» **TRY IT**
Entries follow. Return each line that contains the word "redirectUri".
Start of AVAILABLE DATA
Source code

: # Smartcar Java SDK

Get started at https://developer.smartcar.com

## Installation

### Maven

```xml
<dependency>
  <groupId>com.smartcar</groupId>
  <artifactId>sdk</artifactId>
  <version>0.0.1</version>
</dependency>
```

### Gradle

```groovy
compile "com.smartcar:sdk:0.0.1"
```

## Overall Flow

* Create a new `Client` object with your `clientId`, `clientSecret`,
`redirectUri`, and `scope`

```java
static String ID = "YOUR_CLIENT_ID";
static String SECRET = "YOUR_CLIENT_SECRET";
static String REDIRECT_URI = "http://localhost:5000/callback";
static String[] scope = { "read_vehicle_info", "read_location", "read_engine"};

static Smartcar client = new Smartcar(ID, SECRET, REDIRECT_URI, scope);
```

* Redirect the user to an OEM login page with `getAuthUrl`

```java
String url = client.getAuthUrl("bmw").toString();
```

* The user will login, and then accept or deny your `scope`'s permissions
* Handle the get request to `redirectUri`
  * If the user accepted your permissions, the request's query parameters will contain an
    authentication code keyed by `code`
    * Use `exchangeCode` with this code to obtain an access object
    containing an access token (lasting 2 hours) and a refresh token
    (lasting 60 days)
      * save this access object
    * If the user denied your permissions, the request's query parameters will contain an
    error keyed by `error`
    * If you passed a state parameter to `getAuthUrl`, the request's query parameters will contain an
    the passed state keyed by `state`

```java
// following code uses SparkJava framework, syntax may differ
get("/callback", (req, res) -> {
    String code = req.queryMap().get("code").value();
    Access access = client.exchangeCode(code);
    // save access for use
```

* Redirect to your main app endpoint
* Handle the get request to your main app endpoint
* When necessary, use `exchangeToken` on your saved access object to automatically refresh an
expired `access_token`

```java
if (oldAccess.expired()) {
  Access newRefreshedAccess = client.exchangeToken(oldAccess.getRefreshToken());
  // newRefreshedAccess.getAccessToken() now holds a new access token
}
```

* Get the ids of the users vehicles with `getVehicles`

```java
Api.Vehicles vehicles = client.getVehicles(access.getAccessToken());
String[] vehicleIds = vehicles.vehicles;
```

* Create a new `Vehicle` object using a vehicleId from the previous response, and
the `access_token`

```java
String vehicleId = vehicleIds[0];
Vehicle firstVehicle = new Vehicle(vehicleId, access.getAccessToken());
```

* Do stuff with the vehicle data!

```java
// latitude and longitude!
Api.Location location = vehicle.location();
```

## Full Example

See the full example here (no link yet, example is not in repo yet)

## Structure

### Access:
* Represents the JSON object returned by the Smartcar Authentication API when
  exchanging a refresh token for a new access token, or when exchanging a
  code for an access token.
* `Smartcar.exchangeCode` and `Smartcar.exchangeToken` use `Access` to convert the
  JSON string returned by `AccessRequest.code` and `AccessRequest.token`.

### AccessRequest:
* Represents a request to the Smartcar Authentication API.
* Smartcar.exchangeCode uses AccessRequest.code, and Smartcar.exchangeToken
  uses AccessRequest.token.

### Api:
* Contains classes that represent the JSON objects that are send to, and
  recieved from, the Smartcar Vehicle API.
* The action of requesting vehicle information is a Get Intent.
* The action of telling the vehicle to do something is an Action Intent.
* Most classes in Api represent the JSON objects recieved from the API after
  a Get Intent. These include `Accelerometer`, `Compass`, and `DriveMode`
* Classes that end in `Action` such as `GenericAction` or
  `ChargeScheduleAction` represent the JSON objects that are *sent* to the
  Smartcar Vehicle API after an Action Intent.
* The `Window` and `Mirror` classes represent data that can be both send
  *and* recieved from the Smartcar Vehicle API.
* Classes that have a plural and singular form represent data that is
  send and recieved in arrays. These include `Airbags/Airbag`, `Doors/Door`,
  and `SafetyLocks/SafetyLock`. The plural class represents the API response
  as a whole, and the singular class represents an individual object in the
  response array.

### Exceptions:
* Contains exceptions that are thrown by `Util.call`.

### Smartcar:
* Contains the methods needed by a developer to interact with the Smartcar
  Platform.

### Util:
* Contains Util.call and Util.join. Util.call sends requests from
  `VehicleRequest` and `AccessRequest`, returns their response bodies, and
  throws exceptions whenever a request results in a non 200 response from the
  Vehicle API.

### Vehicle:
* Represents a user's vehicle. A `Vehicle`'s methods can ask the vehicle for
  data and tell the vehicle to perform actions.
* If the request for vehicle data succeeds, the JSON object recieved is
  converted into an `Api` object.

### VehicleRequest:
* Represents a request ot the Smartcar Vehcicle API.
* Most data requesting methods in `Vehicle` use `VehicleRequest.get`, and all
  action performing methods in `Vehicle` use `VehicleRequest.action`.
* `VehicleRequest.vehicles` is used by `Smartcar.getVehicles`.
End of AVAILABLE DATA
» **RESPONSE TO THIS TASK**
`redirectUri`, and `scope`
* Handle the get request to `redirectUri`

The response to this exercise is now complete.